Not the terroir of Prince Edward County’s established wine country – another terroir, as old as the wines, as craved as the nectar.
Chocolate. Yes. Chocolate. Crafted here in the Quinte region. Chocolate. Artisanal chocolate contrived, created, crafted at the hands of a third-generation master chocolatier with four decades of experience, trained as a young man by another master in Italy, enchanted by the ideal of Canada, establishing his own reputation in a modest yet mighty atelier in Belleville.
This is not a traditional studio, although certainly it is a creative workspace, renowned for its unique and consistently superior products.
Vigilio Salvoni, chocolatier at Donini Chocolate in Belleville, is happy to reveal many of the secrets learned during his lifetime of taking a few simple ingredients, blending them, and creating one of the most craved delights in the history of the human existence. Maslow would probably add it to his hierarchy of needs – one of the core needs without which the others cannot be achieved.
Not to be overly dramatic, but chocolate for many is an essential ingredient to a happy life, and therefore, really good chocolate can be life-changing. At least, that’s Donini’s goal, and has been since the company started in 1950.
The Donini family launched the company in Vigevano, a town in the Lombardy region of northern Italy. Nello, the patriarch, worked in chocolate factories throughout nearby Milan, perfecting his craft, adopting what he liked, making changes where he felt they were needed, and developing new ways to enjoy his products. After working for famed chocolatiers, including Ferrero, Nello opened Cioccolato Donini Spa, offering artisan chocolate for everyone to enjoy, with an emphasis on holidays. His specialty was a line of hollow eggs filled with surprises called Sorpresino. He also made chocolate bunnies, and Christmas ornaments like lanterns, snowmen, and Santas, perfectly sized to decorate a tree.
Nello took traditional Old World European recipes and made them accessible for all to enjoy. Working in chocolate factories since he was a child, Nello especially wanted children to enjoy his confections.

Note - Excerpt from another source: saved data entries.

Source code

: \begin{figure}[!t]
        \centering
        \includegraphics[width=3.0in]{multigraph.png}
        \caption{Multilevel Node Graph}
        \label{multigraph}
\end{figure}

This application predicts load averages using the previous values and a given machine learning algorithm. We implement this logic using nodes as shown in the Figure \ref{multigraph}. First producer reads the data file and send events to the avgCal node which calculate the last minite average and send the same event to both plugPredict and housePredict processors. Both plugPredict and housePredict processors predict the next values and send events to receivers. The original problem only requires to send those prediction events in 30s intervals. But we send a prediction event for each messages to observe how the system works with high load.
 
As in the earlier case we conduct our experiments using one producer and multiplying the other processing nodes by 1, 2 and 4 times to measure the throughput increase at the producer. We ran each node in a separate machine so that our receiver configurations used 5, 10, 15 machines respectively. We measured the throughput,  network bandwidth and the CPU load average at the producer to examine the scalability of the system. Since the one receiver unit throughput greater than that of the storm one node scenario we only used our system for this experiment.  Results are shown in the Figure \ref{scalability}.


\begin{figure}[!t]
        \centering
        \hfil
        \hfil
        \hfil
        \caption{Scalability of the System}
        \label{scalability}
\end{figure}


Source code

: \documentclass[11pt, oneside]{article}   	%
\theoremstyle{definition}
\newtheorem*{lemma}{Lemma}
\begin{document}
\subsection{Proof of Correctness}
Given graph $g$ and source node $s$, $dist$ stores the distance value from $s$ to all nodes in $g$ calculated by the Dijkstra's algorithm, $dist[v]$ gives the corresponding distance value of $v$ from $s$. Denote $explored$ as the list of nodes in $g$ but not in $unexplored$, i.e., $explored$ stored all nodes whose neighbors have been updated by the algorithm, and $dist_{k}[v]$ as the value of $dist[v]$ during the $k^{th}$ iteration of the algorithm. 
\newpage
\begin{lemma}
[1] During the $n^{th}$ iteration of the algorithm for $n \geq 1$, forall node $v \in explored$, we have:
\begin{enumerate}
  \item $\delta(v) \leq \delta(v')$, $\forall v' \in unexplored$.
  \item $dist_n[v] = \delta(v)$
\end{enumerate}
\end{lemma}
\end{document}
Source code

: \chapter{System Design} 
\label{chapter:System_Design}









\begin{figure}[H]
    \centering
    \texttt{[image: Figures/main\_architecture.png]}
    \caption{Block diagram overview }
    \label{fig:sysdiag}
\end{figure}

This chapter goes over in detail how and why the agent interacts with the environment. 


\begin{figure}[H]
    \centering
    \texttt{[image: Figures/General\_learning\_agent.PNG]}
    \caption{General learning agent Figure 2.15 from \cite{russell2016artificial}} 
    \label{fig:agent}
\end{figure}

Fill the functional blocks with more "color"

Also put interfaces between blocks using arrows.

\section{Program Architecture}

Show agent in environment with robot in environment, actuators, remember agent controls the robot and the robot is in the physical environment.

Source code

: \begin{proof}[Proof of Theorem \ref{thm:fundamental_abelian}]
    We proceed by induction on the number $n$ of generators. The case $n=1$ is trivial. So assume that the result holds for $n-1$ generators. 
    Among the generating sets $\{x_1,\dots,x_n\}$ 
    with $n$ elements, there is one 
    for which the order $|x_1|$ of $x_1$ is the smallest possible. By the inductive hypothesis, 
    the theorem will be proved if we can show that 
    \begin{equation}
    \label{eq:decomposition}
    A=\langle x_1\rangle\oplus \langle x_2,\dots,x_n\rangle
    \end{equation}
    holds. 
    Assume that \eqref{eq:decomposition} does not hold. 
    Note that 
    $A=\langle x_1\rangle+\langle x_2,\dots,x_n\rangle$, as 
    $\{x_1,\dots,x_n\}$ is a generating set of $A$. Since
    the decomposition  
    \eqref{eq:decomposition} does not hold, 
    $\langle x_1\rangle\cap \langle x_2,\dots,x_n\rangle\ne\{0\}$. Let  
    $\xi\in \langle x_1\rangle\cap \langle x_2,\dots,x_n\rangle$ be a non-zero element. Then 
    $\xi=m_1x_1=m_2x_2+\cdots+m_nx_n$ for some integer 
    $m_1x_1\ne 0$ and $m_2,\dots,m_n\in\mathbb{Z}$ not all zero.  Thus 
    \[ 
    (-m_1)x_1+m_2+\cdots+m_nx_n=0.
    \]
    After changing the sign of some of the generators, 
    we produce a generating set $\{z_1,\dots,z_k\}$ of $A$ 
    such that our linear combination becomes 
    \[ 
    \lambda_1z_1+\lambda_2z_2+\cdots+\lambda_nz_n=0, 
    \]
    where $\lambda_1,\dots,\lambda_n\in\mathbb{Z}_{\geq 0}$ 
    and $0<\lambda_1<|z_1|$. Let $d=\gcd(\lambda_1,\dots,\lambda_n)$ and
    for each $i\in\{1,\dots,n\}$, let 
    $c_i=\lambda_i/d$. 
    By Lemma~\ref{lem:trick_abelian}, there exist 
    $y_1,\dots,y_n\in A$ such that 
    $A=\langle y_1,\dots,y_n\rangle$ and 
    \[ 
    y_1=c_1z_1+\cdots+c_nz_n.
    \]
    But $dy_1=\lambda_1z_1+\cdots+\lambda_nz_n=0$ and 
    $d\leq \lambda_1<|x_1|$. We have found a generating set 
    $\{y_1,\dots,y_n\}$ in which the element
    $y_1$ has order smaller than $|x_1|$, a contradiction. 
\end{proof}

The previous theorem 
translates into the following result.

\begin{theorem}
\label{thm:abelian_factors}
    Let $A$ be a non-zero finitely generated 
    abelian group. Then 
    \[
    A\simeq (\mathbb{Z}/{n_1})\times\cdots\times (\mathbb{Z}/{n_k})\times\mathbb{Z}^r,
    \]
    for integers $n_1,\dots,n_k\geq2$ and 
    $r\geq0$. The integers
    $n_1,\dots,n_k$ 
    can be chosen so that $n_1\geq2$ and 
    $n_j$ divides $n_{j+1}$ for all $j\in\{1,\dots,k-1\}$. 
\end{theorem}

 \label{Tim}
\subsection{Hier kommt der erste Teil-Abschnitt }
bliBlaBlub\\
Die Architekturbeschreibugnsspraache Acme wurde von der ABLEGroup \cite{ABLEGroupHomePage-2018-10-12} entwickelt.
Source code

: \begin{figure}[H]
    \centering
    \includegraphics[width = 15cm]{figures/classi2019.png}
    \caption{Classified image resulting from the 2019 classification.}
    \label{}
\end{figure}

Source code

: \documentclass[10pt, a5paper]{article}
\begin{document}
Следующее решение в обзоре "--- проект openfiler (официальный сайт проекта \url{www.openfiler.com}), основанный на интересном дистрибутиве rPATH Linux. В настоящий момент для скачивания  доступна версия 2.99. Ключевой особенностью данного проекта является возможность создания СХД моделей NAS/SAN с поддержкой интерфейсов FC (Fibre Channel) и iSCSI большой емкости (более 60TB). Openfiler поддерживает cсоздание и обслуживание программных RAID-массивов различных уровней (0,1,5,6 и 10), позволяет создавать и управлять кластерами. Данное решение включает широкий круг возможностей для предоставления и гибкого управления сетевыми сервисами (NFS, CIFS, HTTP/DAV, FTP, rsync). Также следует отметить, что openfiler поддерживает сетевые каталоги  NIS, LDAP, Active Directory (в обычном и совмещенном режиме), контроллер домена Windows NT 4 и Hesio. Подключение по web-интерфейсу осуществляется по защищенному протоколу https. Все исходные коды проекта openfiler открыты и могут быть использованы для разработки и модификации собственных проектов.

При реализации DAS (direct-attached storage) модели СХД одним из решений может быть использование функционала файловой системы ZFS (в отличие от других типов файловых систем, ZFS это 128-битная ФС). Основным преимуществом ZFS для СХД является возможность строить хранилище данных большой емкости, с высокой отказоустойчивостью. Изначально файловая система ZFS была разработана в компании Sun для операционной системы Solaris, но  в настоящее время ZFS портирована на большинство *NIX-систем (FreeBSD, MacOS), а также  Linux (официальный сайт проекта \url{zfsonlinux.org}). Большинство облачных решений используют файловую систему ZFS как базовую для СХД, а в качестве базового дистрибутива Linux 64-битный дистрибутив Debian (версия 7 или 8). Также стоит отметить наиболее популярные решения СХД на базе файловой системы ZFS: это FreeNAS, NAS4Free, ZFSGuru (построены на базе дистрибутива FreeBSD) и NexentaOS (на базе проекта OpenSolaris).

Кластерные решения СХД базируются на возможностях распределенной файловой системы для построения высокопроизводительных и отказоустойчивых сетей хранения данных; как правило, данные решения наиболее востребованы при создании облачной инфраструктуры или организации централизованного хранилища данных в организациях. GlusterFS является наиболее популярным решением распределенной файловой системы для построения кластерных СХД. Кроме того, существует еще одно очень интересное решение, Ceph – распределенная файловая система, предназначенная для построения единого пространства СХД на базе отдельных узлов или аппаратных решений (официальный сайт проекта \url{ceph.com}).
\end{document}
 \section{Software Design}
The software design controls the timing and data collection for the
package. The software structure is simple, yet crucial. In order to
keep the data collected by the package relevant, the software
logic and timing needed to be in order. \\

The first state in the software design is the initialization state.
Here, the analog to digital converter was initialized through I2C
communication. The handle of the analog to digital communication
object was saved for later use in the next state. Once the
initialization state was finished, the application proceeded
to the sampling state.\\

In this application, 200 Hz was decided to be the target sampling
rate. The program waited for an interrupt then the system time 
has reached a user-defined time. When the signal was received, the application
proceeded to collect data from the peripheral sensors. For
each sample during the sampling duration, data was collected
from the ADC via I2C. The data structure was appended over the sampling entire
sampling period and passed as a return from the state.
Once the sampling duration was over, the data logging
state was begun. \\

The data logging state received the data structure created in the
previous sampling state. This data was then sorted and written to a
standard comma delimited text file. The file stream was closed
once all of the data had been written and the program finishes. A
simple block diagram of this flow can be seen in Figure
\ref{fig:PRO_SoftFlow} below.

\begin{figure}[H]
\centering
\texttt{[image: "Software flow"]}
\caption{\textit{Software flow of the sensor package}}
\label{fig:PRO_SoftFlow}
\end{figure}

The New World was calling the family, and in 1980, Nello and his son Franco came west, settling in Belleville. Vigilio made the move as well, coming to Canada to set up the new site. Other than a change of address, everything remained the same, with three generations of the family involved in the business. Vigilio learned from the master, and when Nello passed away in 1987, he took over as senior manager and head chocolatier, working alongside Franco, who now was the owner and financial administrator of the factory. Franco was lost in a tragic accident in 2006.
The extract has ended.